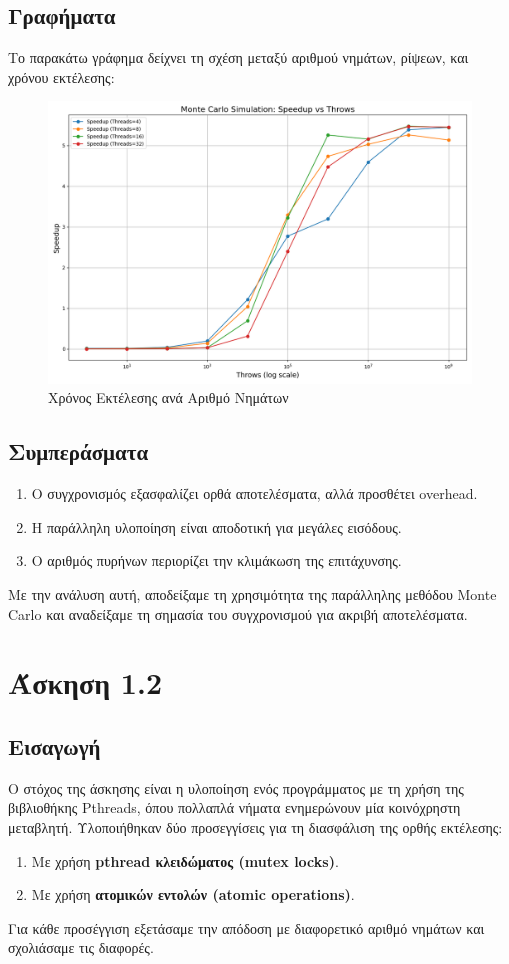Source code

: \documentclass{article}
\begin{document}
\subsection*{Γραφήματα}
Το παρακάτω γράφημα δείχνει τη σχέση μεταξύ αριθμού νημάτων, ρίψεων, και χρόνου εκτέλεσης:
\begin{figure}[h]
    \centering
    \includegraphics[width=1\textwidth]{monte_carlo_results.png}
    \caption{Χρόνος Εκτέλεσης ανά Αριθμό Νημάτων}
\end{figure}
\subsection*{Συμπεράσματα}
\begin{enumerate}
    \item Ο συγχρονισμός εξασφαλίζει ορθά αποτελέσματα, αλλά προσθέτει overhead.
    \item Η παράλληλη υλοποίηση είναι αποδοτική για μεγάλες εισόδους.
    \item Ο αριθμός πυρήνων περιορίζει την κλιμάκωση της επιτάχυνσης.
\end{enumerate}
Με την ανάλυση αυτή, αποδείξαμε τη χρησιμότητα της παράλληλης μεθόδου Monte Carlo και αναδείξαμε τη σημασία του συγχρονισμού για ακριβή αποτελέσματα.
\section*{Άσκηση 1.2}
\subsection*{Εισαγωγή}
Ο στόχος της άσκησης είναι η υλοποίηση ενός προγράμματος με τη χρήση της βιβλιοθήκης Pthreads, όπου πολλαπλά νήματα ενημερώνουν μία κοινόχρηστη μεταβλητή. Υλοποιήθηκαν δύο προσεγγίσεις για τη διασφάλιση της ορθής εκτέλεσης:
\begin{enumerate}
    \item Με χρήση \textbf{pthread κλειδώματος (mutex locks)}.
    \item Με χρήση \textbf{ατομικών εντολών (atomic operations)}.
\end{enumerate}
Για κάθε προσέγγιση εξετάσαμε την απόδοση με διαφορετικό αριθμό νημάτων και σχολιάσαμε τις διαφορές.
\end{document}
...
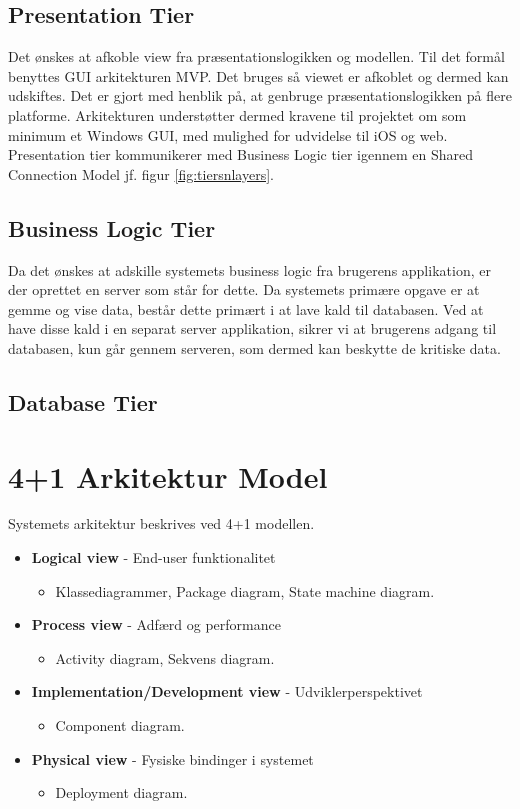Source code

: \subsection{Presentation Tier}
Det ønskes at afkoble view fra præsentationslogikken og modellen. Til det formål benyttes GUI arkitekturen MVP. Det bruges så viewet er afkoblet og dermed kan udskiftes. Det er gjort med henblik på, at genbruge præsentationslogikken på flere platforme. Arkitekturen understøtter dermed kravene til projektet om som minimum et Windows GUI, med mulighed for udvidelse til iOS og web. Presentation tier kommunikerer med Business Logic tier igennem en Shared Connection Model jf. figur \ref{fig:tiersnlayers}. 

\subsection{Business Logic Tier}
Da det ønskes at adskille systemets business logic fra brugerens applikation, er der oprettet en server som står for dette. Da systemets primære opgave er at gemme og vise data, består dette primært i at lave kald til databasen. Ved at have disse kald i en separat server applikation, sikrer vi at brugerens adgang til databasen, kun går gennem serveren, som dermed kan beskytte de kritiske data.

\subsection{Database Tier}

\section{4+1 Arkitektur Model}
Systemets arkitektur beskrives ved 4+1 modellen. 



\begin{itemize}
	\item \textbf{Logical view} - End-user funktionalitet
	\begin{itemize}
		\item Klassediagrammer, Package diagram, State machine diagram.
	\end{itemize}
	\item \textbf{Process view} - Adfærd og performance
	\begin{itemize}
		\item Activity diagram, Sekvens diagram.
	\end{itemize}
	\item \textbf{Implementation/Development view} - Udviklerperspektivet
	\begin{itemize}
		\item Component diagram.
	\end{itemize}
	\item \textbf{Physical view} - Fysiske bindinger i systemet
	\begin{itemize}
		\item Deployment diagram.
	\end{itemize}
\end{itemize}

BRIEF
In the records above, find each line with the word "view" and copy it.

EXPECTED OUTPUT
Det ønskes at afkoble view fra præsentationslogikken og modellen. Til det formål benyttes GUI arkitekturen MVP. Det bruges så viewet er afkoblet og dermed kan udskiftes. Det er gjort med henblik på, at genbruge præsentationslogikken på flere platforme. Arkitekturen understøtter dermed kravene til projektet om som minimum et Windows GUI, med mulighed for udvidelse til iOS og web. Presentation tier kommunikerer med Business Logic tier igennem en Shared Connection Model jf. figur \ref{fig:tiersnlayers}. 
	\item \textbf{Logical view} - End-user funktionalitet
	\item \textbf{Process view} - Adfærd og performance
	\item \textbf{Implementation/Development view} - Udviklerperspektivet
	\item \textbf{Physical view} - Fysiske bindinger i systemet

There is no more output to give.